▸ BRIEF: Only lines below containing the string "exactly" should be counted; please give that count by itself.

▸ GIVEN DATA:

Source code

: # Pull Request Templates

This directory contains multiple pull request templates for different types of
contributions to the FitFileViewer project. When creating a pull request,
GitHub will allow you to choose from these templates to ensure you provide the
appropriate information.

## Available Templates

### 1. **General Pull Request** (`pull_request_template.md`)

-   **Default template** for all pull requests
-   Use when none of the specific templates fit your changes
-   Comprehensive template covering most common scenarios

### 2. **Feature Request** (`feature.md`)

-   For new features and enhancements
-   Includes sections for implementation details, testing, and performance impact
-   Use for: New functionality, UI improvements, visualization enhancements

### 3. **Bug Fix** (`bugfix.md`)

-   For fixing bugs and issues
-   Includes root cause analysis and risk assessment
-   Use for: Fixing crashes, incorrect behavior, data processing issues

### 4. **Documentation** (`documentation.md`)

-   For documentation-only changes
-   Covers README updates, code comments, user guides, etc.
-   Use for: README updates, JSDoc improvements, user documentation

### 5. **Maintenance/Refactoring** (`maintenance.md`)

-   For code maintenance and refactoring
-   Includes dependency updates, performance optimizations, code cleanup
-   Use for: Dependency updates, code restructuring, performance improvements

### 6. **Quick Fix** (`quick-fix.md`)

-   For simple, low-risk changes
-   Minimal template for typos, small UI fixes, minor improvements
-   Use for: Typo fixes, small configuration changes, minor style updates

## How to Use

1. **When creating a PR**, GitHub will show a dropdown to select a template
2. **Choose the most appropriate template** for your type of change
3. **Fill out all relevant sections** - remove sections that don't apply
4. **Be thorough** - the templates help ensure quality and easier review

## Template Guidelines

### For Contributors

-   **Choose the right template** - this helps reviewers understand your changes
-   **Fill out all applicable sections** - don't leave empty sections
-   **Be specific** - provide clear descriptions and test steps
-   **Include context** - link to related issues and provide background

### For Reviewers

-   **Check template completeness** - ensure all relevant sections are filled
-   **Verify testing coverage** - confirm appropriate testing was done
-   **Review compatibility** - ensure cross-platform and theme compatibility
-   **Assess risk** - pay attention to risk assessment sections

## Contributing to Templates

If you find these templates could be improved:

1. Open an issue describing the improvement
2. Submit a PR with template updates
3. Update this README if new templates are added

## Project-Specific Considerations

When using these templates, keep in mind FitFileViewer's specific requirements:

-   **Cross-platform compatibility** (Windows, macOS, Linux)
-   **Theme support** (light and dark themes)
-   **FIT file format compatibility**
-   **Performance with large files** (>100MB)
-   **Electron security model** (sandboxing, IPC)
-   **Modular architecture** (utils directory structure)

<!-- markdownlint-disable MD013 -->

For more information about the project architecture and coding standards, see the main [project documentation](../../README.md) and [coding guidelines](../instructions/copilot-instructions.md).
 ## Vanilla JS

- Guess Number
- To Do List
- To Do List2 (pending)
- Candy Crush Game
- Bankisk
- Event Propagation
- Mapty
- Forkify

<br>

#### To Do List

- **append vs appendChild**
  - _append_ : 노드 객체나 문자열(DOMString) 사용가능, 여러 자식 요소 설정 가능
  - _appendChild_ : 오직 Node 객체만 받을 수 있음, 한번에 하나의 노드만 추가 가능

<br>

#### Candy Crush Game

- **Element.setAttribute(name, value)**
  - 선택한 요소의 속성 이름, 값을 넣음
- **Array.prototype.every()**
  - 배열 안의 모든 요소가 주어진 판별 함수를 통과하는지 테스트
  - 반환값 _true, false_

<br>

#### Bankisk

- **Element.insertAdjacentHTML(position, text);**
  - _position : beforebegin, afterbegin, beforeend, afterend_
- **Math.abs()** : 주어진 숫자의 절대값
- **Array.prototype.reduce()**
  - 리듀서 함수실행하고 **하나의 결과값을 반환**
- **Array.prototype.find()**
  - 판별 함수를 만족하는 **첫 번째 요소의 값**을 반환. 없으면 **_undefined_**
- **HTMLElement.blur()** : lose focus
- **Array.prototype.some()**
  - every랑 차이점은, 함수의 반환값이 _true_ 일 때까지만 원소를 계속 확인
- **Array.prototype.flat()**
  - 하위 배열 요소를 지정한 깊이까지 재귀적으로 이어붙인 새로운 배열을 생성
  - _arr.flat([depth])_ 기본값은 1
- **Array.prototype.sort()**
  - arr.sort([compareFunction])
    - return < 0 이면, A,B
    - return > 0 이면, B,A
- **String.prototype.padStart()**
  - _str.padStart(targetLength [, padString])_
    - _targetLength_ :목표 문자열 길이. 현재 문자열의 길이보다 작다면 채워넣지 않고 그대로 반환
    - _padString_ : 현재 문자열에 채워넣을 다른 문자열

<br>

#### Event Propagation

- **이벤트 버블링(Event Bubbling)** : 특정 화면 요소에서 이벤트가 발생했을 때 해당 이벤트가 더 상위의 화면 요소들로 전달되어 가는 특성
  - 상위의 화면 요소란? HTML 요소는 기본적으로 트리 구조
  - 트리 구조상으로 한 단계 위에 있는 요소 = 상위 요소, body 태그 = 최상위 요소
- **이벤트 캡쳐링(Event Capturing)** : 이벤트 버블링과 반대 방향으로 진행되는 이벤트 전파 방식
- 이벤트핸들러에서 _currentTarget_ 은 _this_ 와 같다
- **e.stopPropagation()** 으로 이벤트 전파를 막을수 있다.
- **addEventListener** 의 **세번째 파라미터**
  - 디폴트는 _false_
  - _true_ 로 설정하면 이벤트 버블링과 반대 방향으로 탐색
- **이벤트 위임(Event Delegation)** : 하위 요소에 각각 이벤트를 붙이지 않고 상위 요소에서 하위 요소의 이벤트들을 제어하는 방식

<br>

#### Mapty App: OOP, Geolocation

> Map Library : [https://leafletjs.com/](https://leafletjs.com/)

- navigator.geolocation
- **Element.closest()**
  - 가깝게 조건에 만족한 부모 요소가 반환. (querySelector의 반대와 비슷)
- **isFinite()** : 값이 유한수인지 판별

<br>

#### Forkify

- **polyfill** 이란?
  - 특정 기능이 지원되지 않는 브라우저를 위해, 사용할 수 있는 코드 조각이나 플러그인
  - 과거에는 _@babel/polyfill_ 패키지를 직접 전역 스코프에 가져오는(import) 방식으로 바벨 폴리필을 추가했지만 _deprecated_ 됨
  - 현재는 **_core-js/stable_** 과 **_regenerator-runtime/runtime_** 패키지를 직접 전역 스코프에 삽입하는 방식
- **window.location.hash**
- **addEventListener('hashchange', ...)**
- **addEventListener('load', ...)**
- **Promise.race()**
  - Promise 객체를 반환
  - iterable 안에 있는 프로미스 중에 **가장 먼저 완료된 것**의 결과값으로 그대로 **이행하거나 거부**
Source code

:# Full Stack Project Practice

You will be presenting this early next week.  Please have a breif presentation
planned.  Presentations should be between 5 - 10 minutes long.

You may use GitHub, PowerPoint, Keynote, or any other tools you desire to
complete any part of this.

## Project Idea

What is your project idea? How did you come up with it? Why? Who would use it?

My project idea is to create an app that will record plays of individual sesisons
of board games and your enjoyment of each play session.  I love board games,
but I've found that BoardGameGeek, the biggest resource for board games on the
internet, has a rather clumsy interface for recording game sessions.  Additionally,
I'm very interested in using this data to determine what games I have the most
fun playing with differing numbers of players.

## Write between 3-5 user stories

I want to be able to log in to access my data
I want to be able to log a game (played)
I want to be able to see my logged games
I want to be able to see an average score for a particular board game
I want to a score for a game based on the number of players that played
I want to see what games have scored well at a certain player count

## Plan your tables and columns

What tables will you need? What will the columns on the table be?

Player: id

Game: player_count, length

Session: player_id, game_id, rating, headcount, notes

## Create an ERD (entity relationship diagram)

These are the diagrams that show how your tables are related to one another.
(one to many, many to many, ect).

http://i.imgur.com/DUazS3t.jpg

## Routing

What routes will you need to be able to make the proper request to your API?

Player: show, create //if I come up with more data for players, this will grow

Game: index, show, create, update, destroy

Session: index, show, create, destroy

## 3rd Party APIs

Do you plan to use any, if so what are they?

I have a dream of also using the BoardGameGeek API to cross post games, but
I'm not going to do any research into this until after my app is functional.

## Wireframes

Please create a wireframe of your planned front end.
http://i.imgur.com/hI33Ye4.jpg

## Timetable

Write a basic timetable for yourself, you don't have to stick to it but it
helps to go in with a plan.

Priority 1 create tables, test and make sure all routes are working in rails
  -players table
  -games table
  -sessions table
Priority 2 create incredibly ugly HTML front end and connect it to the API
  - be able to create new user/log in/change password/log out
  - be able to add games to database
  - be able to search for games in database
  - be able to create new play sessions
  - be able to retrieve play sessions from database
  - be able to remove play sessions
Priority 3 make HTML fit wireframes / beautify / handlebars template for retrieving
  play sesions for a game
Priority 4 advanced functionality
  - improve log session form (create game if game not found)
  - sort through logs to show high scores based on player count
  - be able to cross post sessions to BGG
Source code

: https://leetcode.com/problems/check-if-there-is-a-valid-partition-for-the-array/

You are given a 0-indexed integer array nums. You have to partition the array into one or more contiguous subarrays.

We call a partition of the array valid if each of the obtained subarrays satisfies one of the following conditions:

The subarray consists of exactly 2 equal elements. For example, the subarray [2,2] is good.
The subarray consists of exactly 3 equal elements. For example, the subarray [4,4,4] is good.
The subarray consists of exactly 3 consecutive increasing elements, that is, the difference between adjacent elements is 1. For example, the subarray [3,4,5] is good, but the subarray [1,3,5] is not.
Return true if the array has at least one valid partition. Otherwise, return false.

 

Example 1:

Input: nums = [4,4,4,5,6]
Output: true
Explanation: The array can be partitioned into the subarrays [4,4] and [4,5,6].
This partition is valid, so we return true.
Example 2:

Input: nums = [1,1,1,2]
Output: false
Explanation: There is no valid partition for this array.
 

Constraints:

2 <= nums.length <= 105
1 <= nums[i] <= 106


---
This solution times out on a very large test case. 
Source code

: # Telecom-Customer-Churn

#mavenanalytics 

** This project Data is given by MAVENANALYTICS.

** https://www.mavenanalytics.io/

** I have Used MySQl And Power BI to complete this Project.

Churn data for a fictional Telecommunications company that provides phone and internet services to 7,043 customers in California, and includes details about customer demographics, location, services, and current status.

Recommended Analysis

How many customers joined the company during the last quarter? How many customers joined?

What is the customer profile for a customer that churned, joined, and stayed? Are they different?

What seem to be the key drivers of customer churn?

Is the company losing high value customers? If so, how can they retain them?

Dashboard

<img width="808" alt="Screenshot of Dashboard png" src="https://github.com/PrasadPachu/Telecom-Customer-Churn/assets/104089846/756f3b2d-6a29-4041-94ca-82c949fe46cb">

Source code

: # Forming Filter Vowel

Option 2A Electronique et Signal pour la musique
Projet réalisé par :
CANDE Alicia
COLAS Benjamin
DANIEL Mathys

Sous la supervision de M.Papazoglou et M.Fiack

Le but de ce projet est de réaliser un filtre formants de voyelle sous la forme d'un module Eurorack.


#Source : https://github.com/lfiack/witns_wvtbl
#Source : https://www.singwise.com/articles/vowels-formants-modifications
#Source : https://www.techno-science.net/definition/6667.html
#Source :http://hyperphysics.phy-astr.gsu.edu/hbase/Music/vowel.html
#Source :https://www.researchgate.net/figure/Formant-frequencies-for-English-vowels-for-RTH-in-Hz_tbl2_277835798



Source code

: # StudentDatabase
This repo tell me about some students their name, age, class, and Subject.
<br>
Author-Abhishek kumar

▸ SOLUTION TO THE EXERCISE: 3